Computational toxicology is widely applied to screen tens and thousands of potential environmental endocrine disruptors (EDCs) for its great efficiency and rapid evaluation in recent years. Polychlorinated biphenyls (PCBs) with 209 congeners have not been comprehensively tested for their ability to interact with the thyroid receptor (TR), which is one of the most extensively studied targets related to the effects of EDCs. In this study, we aimed to determine the thyroid-disrupting mechanisms of 209 PCBs through the combination of a novel computational ternary classification model and luciferase reporter gene assay. The reporter gene assay was performed to examine the hormone activities of 22 PCBs via TR to classify their profiles as agonistic, antagonistic or inactive. Thus, six agonists, eleven antagonists and seven inactive chemicals against TR were identified in in vitro assays. Then, six relevant variables, including molecular structural descriptors and molecular docking scores, were selected for describing compounds.
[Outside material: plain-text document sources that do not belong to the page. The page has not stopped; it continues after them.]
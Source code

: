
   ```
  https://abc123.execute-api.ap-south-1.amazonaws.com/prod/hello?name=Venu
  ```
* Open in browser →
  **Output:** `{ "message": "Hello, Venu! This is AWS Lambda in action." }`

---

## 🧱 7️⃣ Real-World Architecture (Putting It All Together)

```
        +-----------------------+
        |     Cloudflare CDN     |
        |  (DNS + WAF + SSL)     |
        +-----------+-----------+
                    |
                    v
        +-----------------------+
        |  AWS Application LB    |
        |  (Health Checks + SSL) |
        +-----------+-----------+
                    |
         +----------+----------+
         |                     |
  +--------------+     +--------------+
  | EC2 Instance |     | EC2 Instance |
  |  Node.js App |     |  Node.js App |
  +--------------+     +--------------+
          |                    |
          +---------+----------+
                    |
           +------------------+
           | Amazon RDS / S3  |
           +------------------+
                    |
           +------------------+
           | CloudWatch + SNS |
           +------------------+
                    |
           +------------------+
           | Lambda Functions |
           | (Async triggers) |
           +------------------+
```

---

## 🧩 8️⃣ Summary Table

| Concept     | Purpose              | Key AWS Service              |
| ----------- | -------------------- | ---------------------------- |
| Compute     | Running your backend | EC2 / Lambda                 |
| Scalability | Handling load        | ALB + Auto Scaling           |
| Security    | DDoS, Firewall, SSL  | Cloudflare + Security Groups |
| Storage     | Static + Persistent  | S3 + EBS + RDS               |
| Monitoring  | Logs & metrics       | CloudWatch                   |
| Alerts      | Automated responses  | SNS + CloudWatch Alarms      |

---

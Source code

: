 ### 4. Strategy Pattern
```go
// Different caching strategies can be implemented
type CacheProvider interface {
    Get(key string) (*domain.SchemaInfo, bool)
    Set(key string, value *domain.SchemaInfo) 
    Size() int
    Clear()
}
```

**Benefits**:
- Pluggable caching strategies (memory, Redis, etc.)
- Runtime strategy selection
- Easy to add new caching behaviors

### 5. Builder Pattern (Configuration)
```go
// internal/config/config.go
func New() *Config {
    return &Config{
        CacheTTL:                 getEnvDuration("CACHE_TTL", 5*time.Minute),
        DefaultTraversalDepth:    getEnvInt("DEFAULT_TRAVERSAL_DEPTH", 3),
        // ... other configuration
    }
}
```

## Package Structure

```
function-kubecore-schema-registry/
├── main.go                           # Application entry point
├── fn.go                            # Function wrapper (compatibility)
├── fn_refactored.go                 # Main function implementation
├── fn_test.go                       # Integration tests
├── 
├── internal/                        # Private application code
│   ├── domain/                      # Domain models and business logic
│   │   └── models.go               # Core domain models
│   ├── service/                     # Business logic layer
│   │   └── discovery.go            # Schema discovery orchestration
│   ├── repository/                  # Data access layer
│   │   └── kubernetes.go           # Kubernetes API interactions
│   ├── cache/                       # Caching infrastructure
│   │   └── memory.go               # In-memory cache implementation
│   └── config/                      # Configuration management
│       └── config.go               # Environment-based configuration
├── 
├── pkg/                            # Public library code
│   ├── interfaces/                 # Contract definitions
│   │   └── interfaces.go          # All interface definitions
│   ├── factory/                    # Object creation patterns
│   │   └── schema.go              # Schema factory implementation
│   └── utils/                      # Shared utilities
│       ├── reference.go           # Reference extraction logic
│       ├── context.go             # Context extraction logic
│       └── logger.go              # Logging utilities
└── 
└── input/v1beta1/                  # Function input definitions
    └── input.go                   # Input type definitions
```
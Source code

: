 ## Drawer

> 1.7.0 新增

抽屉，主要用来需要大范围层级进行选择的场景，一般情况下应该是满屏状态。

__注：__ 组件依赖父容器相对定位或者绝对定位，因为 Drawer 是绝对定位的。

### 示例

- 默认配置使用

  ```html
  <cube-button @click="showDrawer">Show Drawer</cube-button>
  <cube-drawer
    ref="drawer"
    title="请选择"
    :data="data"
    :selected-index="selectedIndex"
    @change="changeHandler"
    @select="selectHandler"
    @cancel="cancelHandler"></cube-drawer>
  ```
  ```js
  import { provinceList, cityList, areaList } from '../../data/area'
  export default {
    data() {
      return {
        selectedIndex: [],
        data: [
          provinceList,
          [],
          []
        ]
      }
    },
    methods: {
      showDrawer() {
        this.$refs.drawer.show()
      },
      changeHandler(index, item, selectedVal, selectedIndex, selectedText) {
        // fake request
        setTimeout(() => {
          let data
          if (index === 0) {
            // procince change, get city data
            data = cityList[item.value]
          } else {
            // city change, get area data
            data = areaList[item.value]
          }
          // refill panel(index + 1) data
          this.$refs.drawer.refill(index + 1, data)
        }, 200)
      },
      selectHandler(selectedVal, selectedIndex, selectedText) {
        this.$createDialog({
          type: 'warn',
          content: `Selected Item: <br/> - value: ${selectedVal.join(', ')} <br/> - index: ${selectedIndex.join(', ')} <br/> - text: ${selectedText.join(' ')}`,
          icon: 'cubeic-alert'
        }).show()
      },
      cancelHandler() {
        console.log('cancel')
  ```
Machine learning methods (i.e., linear discriminant analysis (LDA) and support vector machines (SVM)) were used to build classification models. The optimal model was obtained by using SVM, with an accuracy of 88.24% in the training set, 80.0% in the test set and 75.0% in 10-fold cross-validation. The remaining 187 PCB congeners' hormone activities were predicted using the obtained models. Out of these PCBs, the SVM model predicted 38 agonists and 81 antagonists. The findings revealed that higher chlorinated PCBs tended to have TR-antagonistic activities, whereas lower chlorinated PCBs were agonists. This study provided a reference for further exploring PCBs' thyroid effect.